Ciò che la pagina non dice, però, è il problema generato all’interno del sistema pubblico-privato sostenuto dal sindaco e dal fronte del B. Al punto che alcuni esponenti di Articolo 33, promotore del referendum, parlano di disinformazione.
“I dati contenuti sulla pagina web – spiega il referendario Maurizio Cecconi – sembrano voler dire che Bologna è all’avanguardia, non ci sono problemi e quello presente è il miglior sistema possibile”. Il progetto comunicativo alla base dell’iniziativa, dunque, non sarebbe tanto fornire dati il più possibile oggettivi per fare informazione sul tema, ma l’ennesima occasione di propaganda di parte, fatta utilizzando uno strumento istituzionale come il sito del Comune di Bologna.
La tesi, secondo Cecconi, è avvalorata dai dati che mancano. “Guarda caso non viene ricordato il numero di bambini rimasti esclusi dalla scuola pubblica – osserva l’attivista – che quest’anno sono stati 423. E non viene pubblicato nemmeno l’entità del finanziamento di cui le materne private hanno beneficiato dal 1994 ad oggi”.

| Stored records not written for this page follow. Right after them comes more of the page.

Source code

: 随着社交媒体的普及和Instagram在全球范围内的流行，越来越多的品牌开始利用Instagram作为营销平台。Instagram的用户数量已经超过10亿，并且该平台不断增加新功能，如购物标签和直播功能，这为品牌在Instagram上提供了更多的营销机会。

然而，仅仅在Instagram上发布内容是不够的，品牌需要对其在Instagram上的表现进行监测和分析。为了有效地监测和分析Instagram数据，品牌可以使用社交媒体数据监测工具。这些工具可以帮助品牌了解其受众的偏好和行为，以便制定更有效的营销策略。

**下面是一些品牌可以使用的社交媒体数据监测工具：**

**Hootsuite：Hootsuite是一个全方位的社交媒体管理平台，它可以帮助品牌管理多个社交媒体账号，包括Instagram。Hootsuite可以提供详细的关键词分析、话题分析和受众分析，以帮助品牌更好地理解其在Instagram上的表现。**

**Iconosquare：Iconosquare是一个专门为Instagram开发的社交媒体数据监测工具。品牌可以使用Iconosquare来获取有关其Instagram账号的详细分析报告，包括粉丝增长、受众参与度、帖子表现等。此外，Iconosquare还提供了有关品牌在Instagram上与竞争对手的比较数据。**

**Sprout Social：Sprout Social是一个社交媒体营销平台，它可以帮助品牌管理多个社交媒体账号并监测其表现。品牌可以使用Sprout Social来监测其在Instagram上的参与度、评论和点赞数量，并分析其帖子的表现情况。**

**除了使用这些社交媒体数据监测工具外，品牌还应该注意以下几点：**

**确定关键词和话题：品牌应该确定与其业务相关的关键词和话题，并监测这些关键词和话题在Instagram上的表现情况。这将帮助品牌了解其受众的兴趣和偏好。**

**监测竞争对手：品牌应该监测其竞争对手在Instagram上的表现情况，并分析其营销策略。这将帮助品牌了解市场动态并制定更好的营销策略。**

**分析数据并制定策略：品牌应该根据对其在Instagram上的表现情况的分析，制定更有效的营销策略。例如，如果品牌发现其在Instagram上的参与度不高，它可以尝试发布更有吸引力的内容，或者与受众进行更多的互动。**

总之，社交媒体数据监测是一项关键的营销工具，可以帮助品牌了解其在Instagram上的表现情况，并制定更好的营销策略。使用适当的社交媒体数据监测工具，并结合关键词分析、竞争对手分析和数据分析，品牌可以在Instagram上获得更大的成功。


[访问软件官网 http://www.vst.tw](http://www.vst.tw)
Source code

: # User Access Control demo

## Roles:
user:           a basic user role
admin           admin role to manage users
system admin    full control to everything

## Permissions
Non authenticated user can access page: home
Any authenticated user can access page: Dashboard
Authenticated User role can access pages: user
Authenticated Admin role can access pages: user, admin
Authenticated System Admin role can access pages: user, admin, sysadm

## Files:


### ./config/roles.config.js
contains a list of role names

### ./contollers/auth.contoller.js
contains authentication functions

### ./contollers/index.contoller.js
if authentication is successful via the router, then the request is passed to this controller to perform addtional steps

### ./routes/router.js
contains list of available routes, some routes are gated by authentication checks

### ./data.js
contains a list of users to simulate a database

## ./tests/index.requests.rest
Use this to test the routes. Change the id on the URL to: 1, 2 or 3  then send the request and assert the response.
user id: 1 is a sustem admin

A mancare all’appello è anche il dato sull’efficacia dei finanziamenti per il sistema scolastico bolognese. A tal proposito Articolo 33, nei giorni scorsi, ha diffuso un dato, elaborato da un docente di statistica, piuttosto emblematico. Nel 1994, ovvero prima che fossero introdotti i finanziamenti, il numero di bambini che si rivolgevano alle scuole private erano 1666, pari al 24,3% del totale. Nel 2012, ultimo anno disponibile, i bambini sono 1726, cioè il 22,3%. In altre parole, il servizio offerto dalle materne private è calato di due punti percentuali da quando è stato introdotto il finanziamento. Non solo: in termini assoluti, dato il boom demografico, rispetto a 18 anni fa sono solo 60 i bambini in più che si rivolgono alle private.

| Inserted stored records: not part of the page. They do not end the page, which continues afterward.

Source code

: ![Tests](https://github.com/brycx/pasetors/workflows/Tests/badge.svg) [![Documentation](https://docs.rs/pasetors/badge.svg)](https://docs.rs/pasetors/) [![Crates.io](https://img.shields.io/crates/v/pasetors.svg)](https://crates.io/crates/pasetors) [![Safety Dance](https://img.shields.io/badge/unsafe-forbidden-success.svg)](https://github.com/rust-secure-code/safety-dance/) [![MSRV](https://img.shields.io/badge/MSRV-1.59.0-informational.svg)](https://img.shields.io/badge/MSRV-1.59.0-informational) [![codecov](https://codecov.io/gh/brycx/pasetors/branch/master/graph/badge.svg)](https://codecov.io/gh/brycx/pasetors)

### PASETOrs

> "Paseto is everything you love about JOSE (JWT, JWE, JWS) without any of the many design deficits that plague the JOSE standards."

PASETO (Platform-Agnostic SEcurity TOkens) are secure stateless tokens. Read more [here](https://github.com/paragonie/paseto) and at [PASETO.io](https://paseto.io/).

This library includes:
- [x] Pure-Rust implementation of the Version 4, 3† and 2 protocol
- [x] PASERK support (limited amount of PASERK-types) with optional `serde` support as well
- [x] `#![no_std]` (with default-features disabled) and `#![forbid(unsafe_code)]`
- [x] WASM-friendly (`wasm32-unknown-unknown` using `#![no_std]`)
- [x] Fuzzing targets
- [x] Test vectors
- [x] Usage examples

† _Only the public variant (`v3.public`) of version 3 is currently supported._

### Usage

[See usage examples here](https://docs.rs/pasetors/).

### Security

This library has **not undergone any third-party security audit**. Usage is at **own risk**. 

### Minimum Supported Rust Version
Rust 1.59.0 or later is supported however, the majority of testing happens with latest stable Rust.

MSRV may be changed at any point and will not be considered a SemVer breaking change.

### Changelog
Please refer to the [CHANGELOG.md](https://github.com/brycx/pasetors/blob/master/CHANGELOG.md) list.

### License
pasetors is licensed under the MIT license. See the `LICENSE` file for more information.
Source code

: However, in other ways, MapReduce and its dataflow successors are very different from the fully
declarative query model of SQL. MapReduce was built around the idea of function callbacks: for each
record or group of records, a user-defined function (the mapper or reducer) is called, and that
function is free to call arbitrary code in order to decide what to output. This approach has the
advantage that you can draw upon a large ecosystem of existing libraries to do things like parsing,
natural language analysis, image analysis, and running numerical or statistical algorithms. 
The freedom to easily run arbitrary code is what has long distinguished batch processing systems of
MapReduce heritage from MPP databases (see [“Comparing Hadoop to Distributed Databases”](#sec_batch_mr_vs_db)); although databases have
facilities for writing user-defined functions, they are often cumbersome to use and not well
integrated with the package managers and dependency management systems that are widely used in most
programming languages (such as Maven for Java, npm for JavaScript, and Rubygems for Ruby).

“Questo vuol dire – commenta Cecconi – che il Comune di Bologna dà un milione di euro alle private per accogliere appena 60 bambini”.

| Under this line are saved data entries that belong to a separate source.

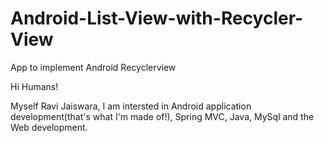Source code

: # Android-List-View-with-Recycler-View
App to implement Android Recyclerview

Hi Humans!

Myself Ravi Jaiswara, I am intersted in Android application development(that's what I'm made of!), Spring MVC, Java, MySql and the Web development.
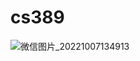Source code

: # cs389

![微信图片_20221007134913](https://user-images.githubusercontent.com/100736782/194732376-83014653-5b5e-44b1-a618-44133780daf3.jpg)
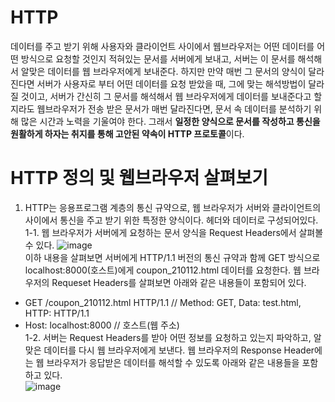 #  HTTP
데이터를 주고 받기 위해 사용자와 클라이언트 사이에서 웹브라우저는 어떤 데이터를 어떤 방식으로 요청할 것인지 적혀있는 문서를 서버에게 보내고,
서버는 이 문서를 해석해서 알맞은 데이터를 웹 브라우저에게 보내준다. 하지만 만약 매번 그 문서의 양식이 달라진다면 서버가 사용자로 부터
어떤 데이터를 요청 받았을 때, 그에 맞는 해석방법이 달라질 것이고, 서버가 간신히 그 문서를 해석해서 웹 브라우저에게 데이터를 보내준다고 할지라도
웹브라우저가 전송 받은 문서가 매번 달라진다면, 문서 속 데이터를 분석하기 위해 많은 시간과 노력을 기울여야 한다. 
그래서 **일정한 양식으로 문서를 작성하고 통신을 원활하게 하자는 취지를 통해 고안된 약속이 HTTP 프로토콜**이다. 
# HTTP 정의 및 웹브라우저 살펴보기
1. HTTP는 응용프로그램 계층의 통신 규약으로, 웹 브라우저가 서버와 클라이언트의 사이에서 통신을 주고 받기 위한 특정한 양식이다. 헤더와 데이터로 구성되어있다.  
1-1. 웹 브라우저가 서버에게 요청하는 문서 양식을 Request Headers에서 살펴볼 수 있다.
![image](https://user-images.githubusercontent.com/39623897/104257757-7ac3b680-54c1-11eb-9ecf-7ad461509e91.png)  
이하 내용을 살펴보면 서버에게 HTTP/1.1 버전의 통신 규약과 함께 GET 방식으로 localhost:8000(호스트)에게 coupon_210112.html 데이터를 요청한다.
웹 브라우저의 Requeset Headers를 살펴보면 아래와 같은 내용들이 포함되어 있다.  
- GET /coupon_210112.html HTTP/1.1 // Method: GET, Data: test.html, HTTP: HTTP/1.1
- Host: localhost:8000 // 호스트(웹 주소)  
1-2. 서버는 Request Headers를 받아 어떤 정보를 요청하고 있는지 파악하고, 알맞은 데이터를 다시 웹 브라우저에게 보낸다.
웹 브라우저의 Response Header에는 웹 브라우저가 응답받은 데이터를 해석할 수 있도록 아래와 같은 내용들을 포함하고 있다.  
![image](https://user-images.githubusercontent.com/39623897/104257662-4bad4500-54c1-11eb-9130-94fbd56c544b.png)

L’esponente di Articolo 33 punta il dito anche contro un’altra iniziativa partita da Palazzo D’Accursio. Nella lettera inviata ai cittadini per comunicare il seggio di riferimento, il sindaco ha tenuto a precisare che non verranno allestiti seggi nelle scuole per non interrompere questo importante servizio.
“Il retropensiero di Merola è che invece i referendari siano contenti di non fare andare a scuola i bambini – ironizza Cecconi – ma quel che è peggio è che il sindaco continua a sostenere che la scuola materna sia un servizio, quando invece è un diritti garantito dalla Costituzione”.
Intanto, mentre la stampa ipotizza che a difesa della giunta possano intervenire Matteo Renzi o Romano Prodi, Articolo 33 ottiene l’appoggio sicuro di nuove personalità, come Gino e Cecilia Strada, Corrado Augias, Michele Serra, Riccardo Scamarcio, Neri Marcorè, Amanda Sandrelli, Freak Antoni e anche Andrea Mingardi, che nel passato mandato è stato consigliere comunale del Pd proprio a Bologna.